What the task asks:
Across the data below, how many lines hold "than"? Answer with that number and nothing else.

Recorded data:
---+---

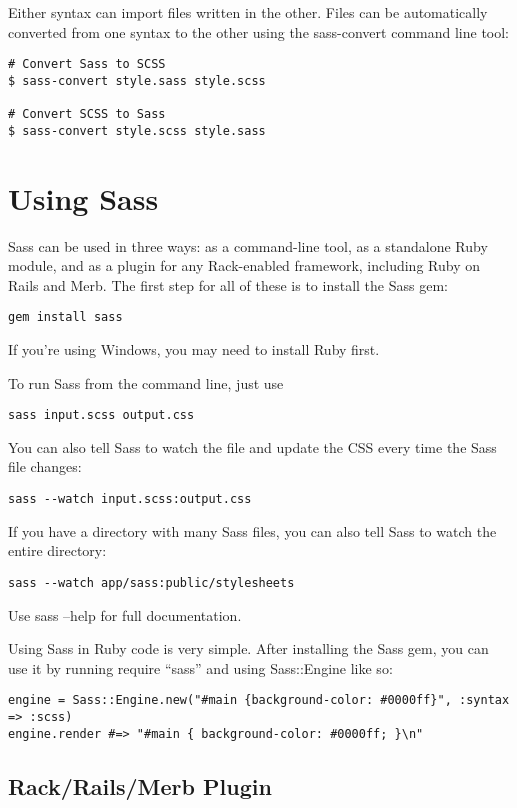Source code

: \documentclass[9pt]{article}
\begin{document}
 Either syntax can import files written in the other. Files can be automatically converted from one syntax to the other using the sass-convert command line tool:
\begin{verbatim}
# Convert Sass to SCSS
$ sass-convert style.sass style.scss

# Convert SCSS to Sass
$ sass-convert style.scss style.sass
\end{verbatim}
\section{Using Sass}


 Sass can be used in three ways: as a command-line tool, as a standalone Ruby module, and as a plugin for any Rack-enabled framework, including Ruby on Rails and Merb. The first step for all of these is to install the Sass gem:
\begin{verbatim}
gem install sass
\end{verbatim}


 If you’re using Windows, you may need to install Ruby first.


 To run Sass from the command line, just use
\begin{verbatim}
sass input.scss output.css
\end{verbatim}


 You can also tell Sass to watch the file and update the CSS every time the Sass file changes:
\begin{verbatim}
sass --watch input.scss:output.css
\end{verbatim}


 If you have a directory with many Sass files, you can also tell Sass to watch the entire directory:
\begin{verbatim}
sass --watch app/sass:public/stylesheets
\end{verbatim}


 Use sass --help for full documentation.


 Using Sass in Ruby code is very simple. After installing the Sass gem, you can use it by running require ``sass'' and using Sass::Engine like so:
\begin{verbatim}
engine = Sass::Engine.new("#main {background-color: #0000ff}", :syntax => :scss)
engine.render #=> "#main { background-color: #0000ff; }\n"
\end{verbatim}
\subsection{Rack/Rails/Merb Plugin}
\end{document}
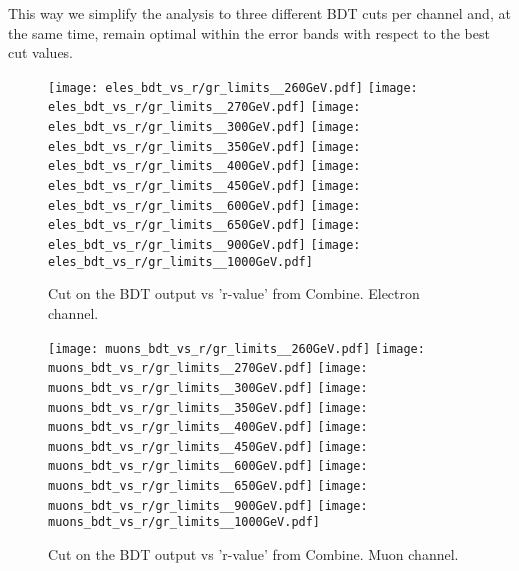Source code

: This way we simplify the analysis to three different BDT cuts per channel and, at the same time, remain optimal within the error bands with respect  to the best cut values. 

\begin{figure}[!htb]%
\texttt{[image: eles\_bdt\_vs\_r/gr\_limits\_\_260GeV.pdf]}
\texttt{[image: eles\_bdt\_vs\_r/gr\_limits\_\_270GeV.pdf]}
\texttt{[image: eles\_bdt\_vs\_r/gr\_limits\_\_300GeV.pdf]}
\texttt{[image: eles\_bdt\_vs\_r/gr\_limits\_\_350GeV.pdf]}
\texttt{[image: eles\_bdt\_vs\_r/gr\_limits\_\_400GeV.pdf]}
\texttt{[image: eles\_bdt\_vs\_r/gr\_limits\_\_450GeV.pdf]}
\texttt{[image: eles\_bdt\_vs\_r/gr\_limits\_\_600GeV.pdf]}
\texttt{[image: eles\_bdt\_vs\_r/gr\_limits\_\_650GeV.pdf]}
\texttt{[image: eles\_bdt\_vs\_r/gr\_limits\_\_900GeV.pdf]}
\hspace{1.9cm}
\texttt{[image: eles\_bdt\_vs\_r/gr\_limits\_\_1000GeV.pdf]}
\caption{ Cut on the BDT output vs 'r-value' from Combine. Electron channel.}
\label{fig:ele_bdt_vs_r}                                                       
\end{figure}



\begin{figure}[!htb]%
\texttt{[image: muons\_bdt\_vs\_r/gr\_limits\_\_260GeV.pdf]}
\texttt{[image: muons\_bdt\_vs\_r/gr\_limits\_\_270GeV.pdf]}
\texttt{[image: muons\_bdt\_vs\_r/gr\_limits\_\_300GeV.pdf]}
\texttt{[image: muons\_bdt\_vs\_r/gr\_limits\_\_350GeV.pdf]}
\texttt{[image: muons\_bdt\_vs\_r/gr\_limits\_\_400GeV.pdf]}
\texttt{[image: muons\_bdt\_vs\_r/gr\_limits\_\_450GeV.pdf]}
\texttt{[image: muons\_bdt\_vs\_r/gr\_limits\_\_600GeV.pdf]}
\texttt{[image: muons\_bdt\_vs\_r/gr\_limits\_\_650GeV.pdf]}
\texttt{[image: muons\_bdt\_vs\_r/gr\_limits\_\_900GeV.pdf]}
\hspace{1.9cm}
\texttt{[image: muons\_bdt\_vs\_r/gr\_limits\_\_1000GeV.pdf]}
\caption{ Cut on the BDT output vs 'r-value' from Combine. Muon channel.}
\label{fig:muon_bdt_vs_r}           
\end{figure}

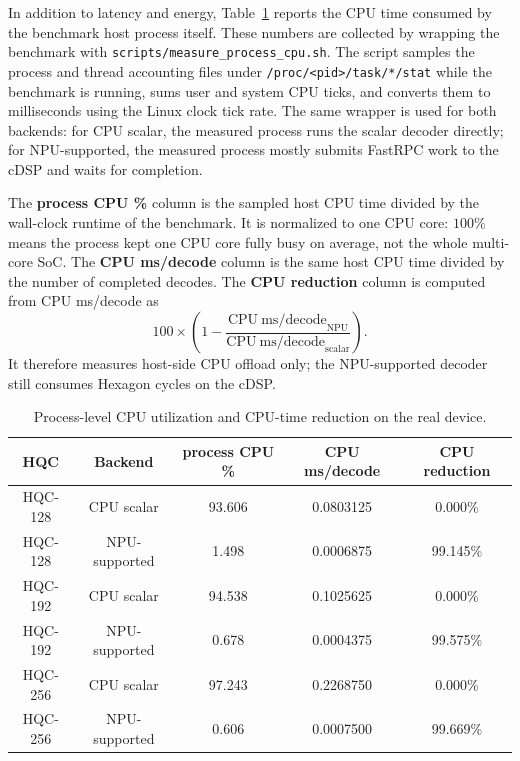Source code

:In addition to latency and energy, Table~\ref{tab:real-device-cpu-offload}
reports the CPU time consumed by the benchmark host process itself. These
numbers are collected by wrapping the benchmark with
\texttt{scripts/measure\_process\_cpu.sh}. The script samples the process and
thread accounting files under \texttt{/proc/<pid>/task/*/stat} while the
benchmark is running, sums user and system CPU ticks, and converts them to
milliseconds using the Linux clock tick rate. The same wrapper is used for both
backends: for CPU scalar, the measured process runs the scalar decoder directly;
for NPU-supported, the measured process mostly submits FastRPC work to the cDSP
and waits for completion.

The \textbf{process CPU \%} column is the sampled host CPU time divided by the
wall-clock runtime of the benchmark. It is normalized to one CPU core: \(100\%\)
means the process kept one CPU core fully busy on average, not the whole
multi-core SoC. The \textbf{CPU ms/decode} column is the same host CPU time
divided by the number of completed decodes. The \textbf{CPU reduction} column is
computed from CPU ms/decode as
\[
100 \times
\left(
1 -
\frac{\mathrm{CPU\ ms/decode}_{\mathrm{NPU}}}
     {\mathrm{CPU\ ms/decode}_{\mathrm{scalar}}}
\right).
\]
It therefore measures host-side CPU offload only; the NPU-supported decoder
still consumes Hexagon cycles on the cDSP.

\begin{table}[htbp]
\centering
\renewcommand{\arraystretch}{1.15}
\small
\begin{tabular}{|c|c|c|c|c|}
\hline
\textbf{HQC} & \textbf{Backend} & \textbf{process CPU \%} &
\textbf{CPU ms/decode} & \textbf{CPU reduction} \\
\hline
HQC-128 & CPU scalar    & 93.606 & 0.0803125 & 0.000\% \\
\hline
HQC-128 & NPU-supported & 1.498  & 0.0006875 & 99.145\% \\
\hline
HQC-192 & CPU scalar    & 94.538 & 0.1025625 & 0.000\% \\
\hline
HQC-192 & NPU-supported & 0.678  & 0.0004375 & 99.575\% \\
\hline
HQC-256 & CPU scalar    & 97.243 & 0.2268750 & 0.000\% \\
\hline
HQC-256 & NPU-supported & 0.606  & 0.0007500 & 99.669\% \\
\hline
\end{tabular}
\vspace{0.5em}
\caption{Process-level CPU utilization and CPU-time reduction on the real device.}
\label{tab:real-device-cpu-offload}

\end{table}

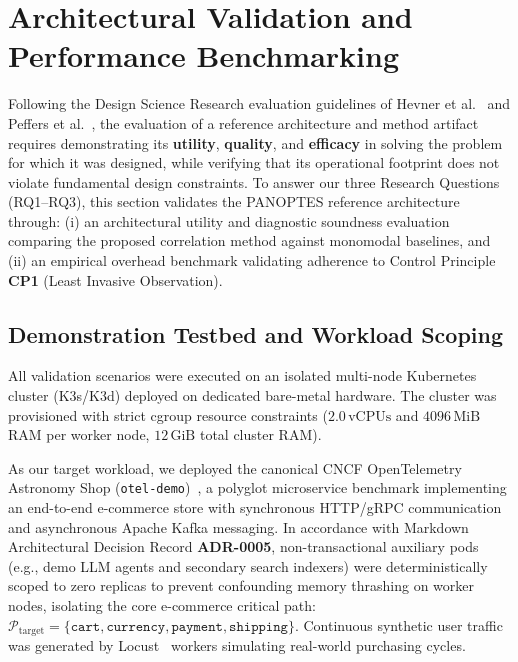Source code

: \section{Architectural Validation and Performance Benchmarking}
\label{sec:evaluation}

Following the Design Science Research evaluation guidelines of Hevner et al.~\cite{hevner_2004} and Peffers et al.~\cite{peffers_2007}, the evaluation of a reference architecture and method artifact requires demonstrating its \textbf{utility}, \textbf{quality}, and \textbf{efficacy} in solving the problem for which it was designed, while verifying that its operational footprint does not violate fundamental design constraints. To answer our three Research Questions (RQ1--RQ3), this section validates the PANOPTES reference architecture through: (i) an architectural utility and diagnostic soundness evaluation comparing the proposed correlation method against monomodal baselines, and (ii) an empirical overhead benchmark validating adherence to Control Principle \textbf{CP1} (Least Invasive Observation).

\subsection{Demonstration Testbed and Workload Scoping}
All validation scenarios were executed on an isolated multi-node Kubernetes cluster (K3s/K3d) deployed on dedicated bare-metal hardware. The cluster was provisioned with strict cgroup resource constraints ($2.0\,\text{vCPUs}$ and $4096\,\text{MiB}$ RAM per worker node, $12\,\text{GiB}$ total cluster RAM). 

As our target workload, we deployed the canonical CNCF OpenTelemetry Astronomy Shop (\texttt{otel-demo})~\cite{opentelemetry_demo, wang2024building}, a polyglot microservice benchmark implementing an end-to-end e-commerce store with synchronous HTTP/gRPC communication and asynchronous Apache Kafka messaging. In accordance with Markdown Architectural Decision Record \textbf{ADR-0005}, non-transactional auxiliary pods (e.g., demo LLM agents and secondary search indexers) were deterministically scoped to zero replicas to prevent confounding memory thrashing on worker nodes, isolating the core e-commerce critical path: $\mathcal{P}_{\text{target}} = \{\texttt{cart}, \texttt{currency}, \texttt{payment}, \texttt{shipping}\}$. Continuous synthetic user traffic was generated by Locust~\cite{locust_framework} workers simulating real-world purchasing cycles.

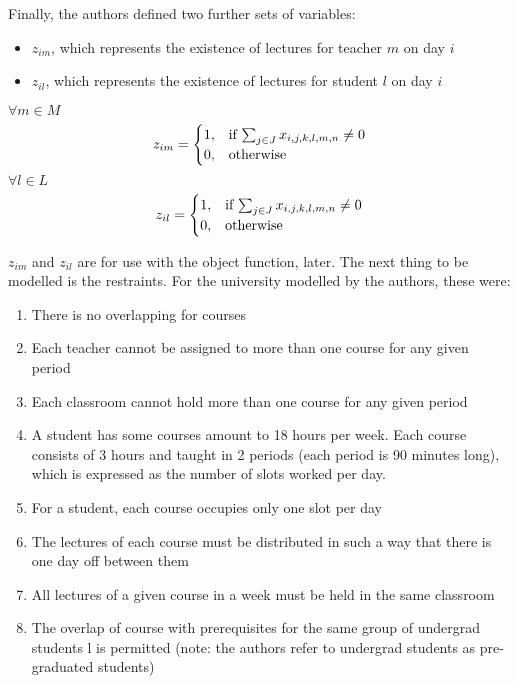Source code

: Finally, the authors defined two further sets of variables:
\begin{itemize}
	\item \( z_{im} \), which represents the existence of lectures for teacher 
		\( m \) on day \( i \)
	\item \( z_{il} \), which represents the existence of lectures for student 
		\( l \) on day \( i \)
\end{itemize}
\begin{math}
	\forall m \in M
\end{math}
\begin{align*}
	z_{im} =
	\begin{cases}
		1, & \text{if \( \sum_{j \in J} x_{i,j,k,l,m,n} \neq 0 \)} \\
		0, & \text{otherwise}
	\end{cases}	
\end{align*}
\begin{math}
	\forall l \in L
\end{math}
\begin{align*}
	z_{il} =
	\begin{cases}
		1, & \text{if \( \sum_{j \in J} x_{i,j,k,l,m,n} \neq 0 \)} \\
		0, & \text{otherwise}
	\end{cases}	
\end{align*}

\( z_{im} \) and \( z_{il} \) are for use with the object function, later. The
next thing to be modelled is the restraints.
For the university modelled by the authors, these were:

\begin{enumerate}
	\item There is no overlapping for courses
	\item Each teacher cannot be assigned to more than one course for any given
		period
	\item Each classroom cannot hold more than one course for any given period
	\item A student has some courses amount to 18 hours per week. Each course
		consists of 3 hours and taught in 2 periods (each period is 90 minutes
		long), which is expressed as the number of slots worked per day.
	\item For a student, each course occupies only one slot per day
	\item The lectures of each course must be distributed in such a way that
		there is one day off between them
	\item All lectures of a given course in a week must be held in the same
		classroom
	\item The overlap of course with prerequisites for the same group of
		undergrad students l is permitted (note: the authors refer to undergrad 
		students as pre-graduated students)
\end{enumerate}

---+---

The completed task:
2